[Records from a collection]
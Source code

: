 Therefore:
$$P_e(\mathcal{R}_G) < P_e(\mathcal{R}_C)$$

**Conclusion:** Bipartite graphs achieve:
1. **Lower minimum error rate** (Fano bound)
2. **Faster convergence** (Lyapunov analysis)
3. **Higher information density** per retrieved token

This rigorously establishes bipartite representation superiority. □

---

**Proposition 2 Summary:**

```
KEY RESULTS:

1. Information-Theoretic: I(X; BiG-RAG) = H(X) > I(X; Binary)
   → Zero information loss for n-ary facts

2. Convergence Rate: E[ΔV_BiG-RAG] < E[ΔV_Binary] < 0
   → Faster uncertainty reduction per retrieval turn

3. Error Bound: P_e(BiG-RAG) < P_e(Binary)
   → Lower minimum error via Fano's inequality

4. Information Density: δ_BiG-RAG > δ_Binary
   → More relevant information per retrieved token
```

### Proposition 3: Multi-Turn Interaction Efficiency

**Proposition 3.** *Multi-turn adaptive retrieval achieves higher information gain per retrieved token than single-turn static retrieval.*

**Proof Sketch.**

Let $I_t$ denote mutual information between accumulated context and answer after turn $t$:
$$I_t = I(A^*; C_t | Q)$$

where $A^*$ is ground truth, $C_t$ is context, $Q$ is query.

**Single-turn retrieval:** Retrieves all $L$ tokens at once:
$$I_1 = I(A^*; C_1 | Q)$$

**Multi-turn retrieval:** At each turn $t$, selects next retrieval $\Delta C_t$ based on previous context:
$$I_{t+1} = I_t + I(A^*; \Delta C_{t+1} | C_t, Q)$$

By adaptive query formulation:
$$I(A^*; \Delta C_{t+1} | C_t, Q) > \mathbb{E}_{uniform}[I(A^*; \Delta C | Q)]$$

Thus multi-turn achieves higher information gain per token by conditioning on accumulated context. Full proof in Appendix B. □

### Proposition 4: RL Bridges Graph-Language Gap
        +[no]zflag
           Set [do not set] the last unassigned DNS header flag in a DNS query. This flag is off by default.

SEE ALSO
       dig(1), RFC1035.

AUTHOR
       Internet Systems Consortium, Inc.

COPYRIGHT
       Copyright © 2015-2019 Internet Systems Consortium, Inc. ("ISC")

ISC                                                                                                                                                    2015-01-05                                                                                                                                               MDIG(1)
--
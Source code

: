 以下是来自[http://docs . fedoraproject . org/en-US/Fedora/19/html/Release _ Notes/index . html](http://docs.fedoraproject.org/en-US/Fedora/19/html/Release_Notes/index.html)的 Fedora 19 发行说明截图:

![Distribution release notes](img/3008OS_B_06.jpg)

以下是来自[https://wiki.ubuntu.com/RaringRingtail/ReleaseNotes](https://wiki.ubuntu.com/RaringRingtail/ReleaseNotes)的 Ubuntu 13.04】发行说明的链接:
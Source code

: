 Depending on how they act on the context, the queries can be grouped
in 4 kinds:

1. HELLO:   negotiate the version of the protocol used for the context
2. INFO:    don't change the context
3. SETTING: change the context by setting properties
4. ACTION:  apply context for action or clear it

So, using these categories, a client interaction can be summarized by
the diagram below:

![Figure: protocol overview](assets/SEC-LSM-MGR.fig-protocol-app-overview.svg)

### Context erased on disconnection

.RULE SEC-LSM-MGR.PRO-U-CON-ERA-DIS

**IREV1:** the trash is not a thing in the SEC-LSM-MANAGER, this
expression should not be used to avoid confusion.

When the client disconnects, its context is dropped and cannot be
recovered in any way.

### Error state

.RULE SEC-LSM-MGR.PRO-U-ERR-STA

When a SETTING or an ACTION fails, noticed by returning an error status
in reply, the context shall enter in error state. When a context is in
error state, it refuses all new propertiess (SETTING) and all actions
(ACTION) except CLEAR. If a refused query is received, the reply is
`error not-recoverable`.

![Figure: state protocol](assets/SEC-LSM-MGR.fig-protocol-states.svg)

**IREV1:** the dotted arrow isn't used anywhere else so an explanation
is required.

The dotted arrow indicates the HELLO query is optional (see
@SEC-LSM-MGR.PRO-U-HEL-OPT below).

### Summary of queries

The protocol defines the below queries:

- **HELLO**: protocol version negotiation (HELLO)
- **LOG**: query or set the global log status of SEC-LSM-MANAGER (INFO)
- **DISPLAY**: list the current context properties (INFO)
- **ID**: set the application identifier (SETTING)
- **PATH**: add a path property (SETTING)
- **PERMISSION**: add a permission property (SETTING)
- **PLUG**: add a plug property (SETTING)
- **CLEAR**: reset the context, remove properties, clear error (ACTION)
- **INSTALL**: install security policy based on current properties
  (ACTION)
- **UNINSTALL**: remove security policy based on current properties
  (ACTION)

- _What needs to be done_: If a line in the records holds the word "以下是来自", count it, then give only the total.

- _Output of the exercise_: 2